The iris dataset is very commonly used, mainly in tutorials and examples. The dataset contains a number of observations of three different iris species, a type of flower. For each flower, you have the length and width of specific parts of the plant. You can use the four variables to predict the species of iris.

  1. For this first model, you will need to convert the class column into a binary column, as you will use the LogisticRegression model from River, which does not support multiclass:

Code Block 4-2

data['setosa'] = data['class'] == 'Iris-setosa'

data['setosa']

This results in the following output:

Figure 4.2 – The series with Boolean data type

Figure 4.2 – The series with Boolean data type

  1. As a next step, we will write code to loop through the data to simulate a streaming data input. The X data should be in dictionary format, and y can be string, int, or Boolean. In the following code, you see a loop that stops after the first iteration, so that it prints one X and one y:

Code Block 4-3

# convert to streaming dataset

for i,row in data.sample(1).iterrows():

    X = row[['sepal_length', 'sepal_width', 'petal_length', 'petal_width']]

    X = X.to_dict()

    

    y = row['setosa']

    

    print(X)

    print(y)

    break

You can see that X has to be in a dictionary format, which is relatively uncommon for those who are familiar with offline learning. Then, y can be either Boolean, a string, or an int. This will look as follows:

Figure 4.3 – The x and y inputs for the model

Figure 4.3 – The x and y inputs for the model

  1. Now, let's fit the model one by one. It is important to add .sample(frac=1) to avoid getting the data in order. If you do not add this, the model would first receive all the data from one class and then from the other classes. The model has a hard time dealing with that, so a random order should be introduced using the sample function:

Code Block 4-4

!pip install river

from river import linear_model

model =  linear_model.LogisticRegression()

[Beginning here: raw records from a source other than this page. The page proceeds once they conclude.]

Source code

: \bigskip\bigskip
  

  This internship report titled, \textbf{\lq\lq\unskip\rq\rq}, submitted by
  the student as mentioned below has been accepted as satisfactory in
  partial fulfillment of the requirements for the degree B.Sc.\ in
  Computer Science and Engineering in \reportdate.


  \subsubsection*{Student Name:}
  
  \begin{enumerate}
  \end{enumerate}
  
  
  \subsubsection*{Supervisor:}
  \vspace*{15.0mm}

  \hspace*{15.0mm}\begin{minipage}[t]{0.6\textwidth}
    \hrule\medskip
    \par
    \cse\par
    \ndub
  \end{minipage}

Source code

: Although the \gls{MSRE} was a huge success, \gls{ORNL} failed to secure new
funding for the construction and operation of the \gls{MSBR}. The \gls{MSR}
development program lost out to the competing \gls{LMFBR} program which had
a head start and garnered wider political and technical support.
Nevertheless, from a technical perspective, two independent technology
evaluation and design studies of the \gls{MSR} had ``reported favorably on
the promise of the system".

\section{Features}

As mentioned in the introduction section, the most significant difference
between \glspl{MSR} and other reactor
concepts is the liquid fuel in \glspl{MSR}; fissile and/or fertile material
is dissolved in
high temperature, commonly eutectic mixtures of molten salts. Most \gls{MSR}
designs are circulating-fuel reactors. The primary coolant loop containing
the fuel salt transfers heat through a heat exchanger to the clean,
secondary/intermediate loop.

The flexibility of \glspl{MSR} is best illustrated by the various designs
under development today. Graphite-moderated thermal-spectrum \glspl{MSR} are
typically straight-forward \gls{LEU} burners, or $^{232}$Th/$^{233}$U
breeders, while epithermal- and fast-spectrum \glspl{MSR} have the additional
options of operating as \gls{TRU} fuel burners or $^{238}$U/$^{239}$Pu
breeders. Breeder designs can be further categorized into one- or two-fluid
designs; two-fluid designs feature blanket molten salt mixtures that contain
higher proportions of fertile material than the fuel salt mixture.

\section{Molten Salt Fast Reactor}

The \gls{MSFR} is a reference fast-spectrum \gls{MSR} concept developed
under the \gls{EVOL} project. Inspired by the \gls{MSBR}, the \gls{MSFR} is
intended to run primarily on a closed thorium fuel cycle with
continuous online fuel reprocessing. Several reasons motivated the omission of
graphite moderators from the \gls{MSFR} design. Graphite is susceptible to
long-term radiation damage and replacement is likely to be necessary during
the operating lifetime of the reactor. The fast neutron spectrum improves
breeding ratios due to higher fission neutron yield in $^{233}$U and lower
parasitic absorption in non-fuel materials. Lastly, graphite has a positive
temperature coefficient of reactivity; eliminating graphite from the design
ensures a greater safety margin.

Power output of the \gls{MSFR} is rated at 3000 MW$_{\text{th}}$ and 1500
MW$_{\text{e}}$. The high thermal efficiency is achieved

for i,row in data.sample(frac=1).iterrows():

    X = row[['sepal_length', 'sepal_width', 'petal_length', 'petal_width']]

    X = X.to_dict()

    y = row['setosa']

        

    model.learn_one(X, y)

  1. Let's see how the predictions can be made on the training data. You can use predict_many to predict on a data frame, or else you can use predict_one:

Code Block 4-5

preds = model.predict_many(data[['sepal_length', 'sepal_width', 'petal_length', 'petal_width']])

print(preds)

The result looks as follows:

Figure 4.4 – The 150 Boolean observations

Figure 4.4 – The 150 Boolean observations

  1. You can use the scikit-learn accuracy score to estimate the training accuracy of this model:

Code Block 4-6

from sklearn.metrics import accuracy_score

accuracy_score(data['setosa'], preds)

The obtained training accuracy, in this case, is 1, indicating that the model has perfectly learned the training data. Although the model has learned perfect prediction on the data that it has seen during the learning process, it is unlikely that the performance would be as good on new, unseen data points. In the next section, we will improve our model evaluation so that we avoid having overestimated performance metrics.

Improving the model evaluation

In the first example, there was no real relearning and updating.

In this example, we will update and track the accuracy throughout the learning process. You will also see how to keep a training and separate test set. You can use each data point for learning once it arrives, and you will use the updated model for the prediction of the next data point to arrive. This more closely resembles a streaming use case.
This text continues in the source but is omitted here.